Any movie that freaks out David Cronenberg is okay in my book.
This time Emanuelle is an investigative journalist whose lover is her biggest rival. In the beginning of the film, she is accosted and held at gunpoint by the sexually frustrated boyfriend of one of her models. She coolly diffuses the situation by giving him a blowjob! For her first of many “assignments”, she contacts her friend, a boxing manager who gets her into a wealthy businessman’s harem of women. (If you’re wondering why an over the hill black boxing manager would have the 411 on some wealthy white dudes’ harem, don’t worry about it. You’ll soon have bigger logic concerns to worry about later in the film.) All of the women are called by their zodiac sign and are there to serve their master’s every whim. One woman even goes so far as to please his horse named Pedro. In a scene that will actually scramble your brain, we get to see her jerk off the horse in graphic detail.
Mr. Ed never had it so good.
Emanuelle takes some quick snapshots with her James Bond-esque camera and then high tails it out of there as equestrian ejaculation is clearly not her cup of tea. She then jets off to Venice to meet a Duke (played by her real life husband Gabrielle Tinti) and has a rushed three way with him and his wife. She sticks around long enough for an orgy featuring a girl in a cake before retreating to a Caribbean resort that caters to pleasing their clientele (namely rich women) with well hung men. When she’s caught snooping around by the lesbian owner of the resort, she escapes by giving her an aphrodisiac laced cock shaped cookie and seducing her.

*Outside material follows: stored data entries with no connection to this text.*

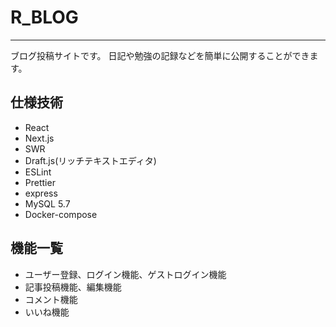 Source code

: # R_BLOG 
*** 
ブログ投稿サイトです。
日記や勉強の記録などを簡単に公開することができます。

## 仕様技術
* React
* Next.js
* SWR
* Draft.js(リッチテキストエディタ)
* ESLint
* Prettier
* express
* MySQL 5.7
* Docker-compose

## 機能一覧
* ユーザー登録、ログイン機能、ゲストログイン機能
* 記事投稿機能、編集機能
* コメント機能
* いいね機能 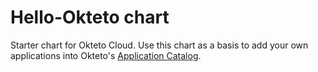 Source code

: # Hello-Okteto chart
Starter chart for Okteto Cloud. Use this chart as a basis to add your own applications into Okteto's [Application Catalog](https://okteto.com/docs/tutorials/repos/index.html).
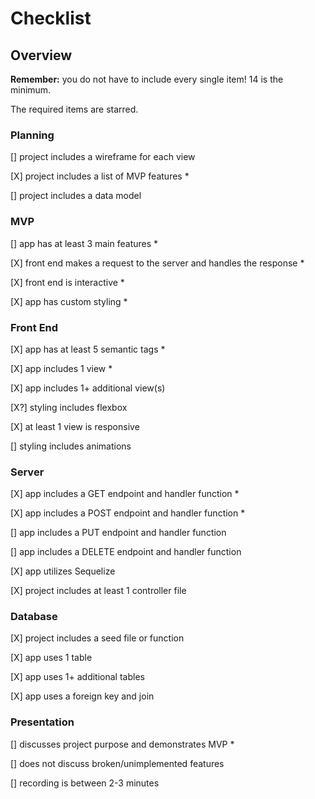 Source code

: # Checklist

## Overview

**Remember:** you do not have to include every single item! 14 is the minimum.

The required items are starred.

### Planning

[] project includes a wireframe for each view

[X] project includes a list of MVP features *

[] project includes a data model

### MVP

[] app has at least 3 main features *

[X] front end makes a request to the server and handles the response *

[X] front end is interactive *

[X] app has custom styling *

### Front End

[X] app has at least 5 semantic tags *

[X] app includes 1 view *

[X] app includes 1+ additional view(s)

[X?] styling includes flexbox

[X] at least 1 view is responsive

[] styling includes animations

### Server

[X] app includes a GET endpoint and handler function *

[X] app includes a POST endpoint and handler function *

[] app includes a PUT endpoint and handler function

[] app includes a DELETE endpoint and handler function

[X] app utilizes Sequelize

[X] project includes at least 1 controller file

### Database

[X] project includes a seed file or function

[X] app uses 1 table

[X] app uses 1+ additional tables

[X] app uses a foreign key and join

### Presentation

[] discusses project purpose and demonstrates MVP *

[] does not discuss broken/unimplemented features

[] recording is between 2-3 minutes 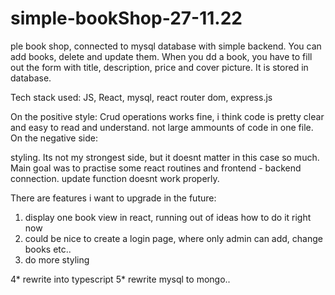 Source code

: # simple-bookShop-27-11.22

ple book shop, connected to mysql database with simple backend.
You can add books, delete and update them. When you dd a book, you have to fill out the form with title,
description, price and cover picture. It is stored in database.

Tech stack used: JS, React, mysql, react router dom, express.js

On the positive style:
Crud operations works fine,
i think code is pretty clear and easy to read and understand.
not large ammounts of code in one file.
On the negative side:

styling. Its not my strongest side, but it doesnt matter in this case so much. 
Main goal was to practise some react routines and frontend - backend connection.
update function doesnt work properly. 

There are features i want to upgrade in the future:
  1.  display one book view in react, running out of ideas how to do it right now
  2. could be nice to create a login page, where only admin can add, change books etc..
  3. do more styling
  
  4* rewrite into typescript
  5* rewrite mysql to mongo..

Next she goes to Washington D.C. (She FINALLY goes to America!) to get the goods on a senator with connections to the snuff film industry. He dopes her with LSD and takes her to some South American hellhole to watch a real snuff film being made. Then when her newspaper refuses to print the story, she resigns. Reunited with her lover, they go to a far away jungle where he sells her to a chieftain. In the morning, they find out there’s a movie crew filming the tribe and decide they don’t want to be in a movie and leave.
No seriously that’s how the movie finishes.
As many “What the fuck?” movies as D’Amato’s done, this one is far and away the wackiest. D’Amato’s porn background comes to the forefront with a couple of hardcore scenes during the orgy and resort sequences, but they seem all rather tame next to Pedro.
Gemser is good and looks great naked and would go on to many more Emanuelle flicks. Although her credentials as a serious journalist are rather dubious since we never see her writing her exposes, though she does spend a lot of time using that damn spy camera/necklace/bracelet.
The snuff film sequence (featuring women being impaled on giant dildos, a girl having her mouth ripped apart and a woman having her tits lopped off) are well done and feature some of the best gore found in 70’s Italian exploitation cinema.
Once you’ve seen Emanuelle in America, you’re sanity will forever be in jeopardy. You’ll never look at another horse the same way again. By far, the best hardcore unrelated sequel to a softcore film featuring blatant bestiality of all time.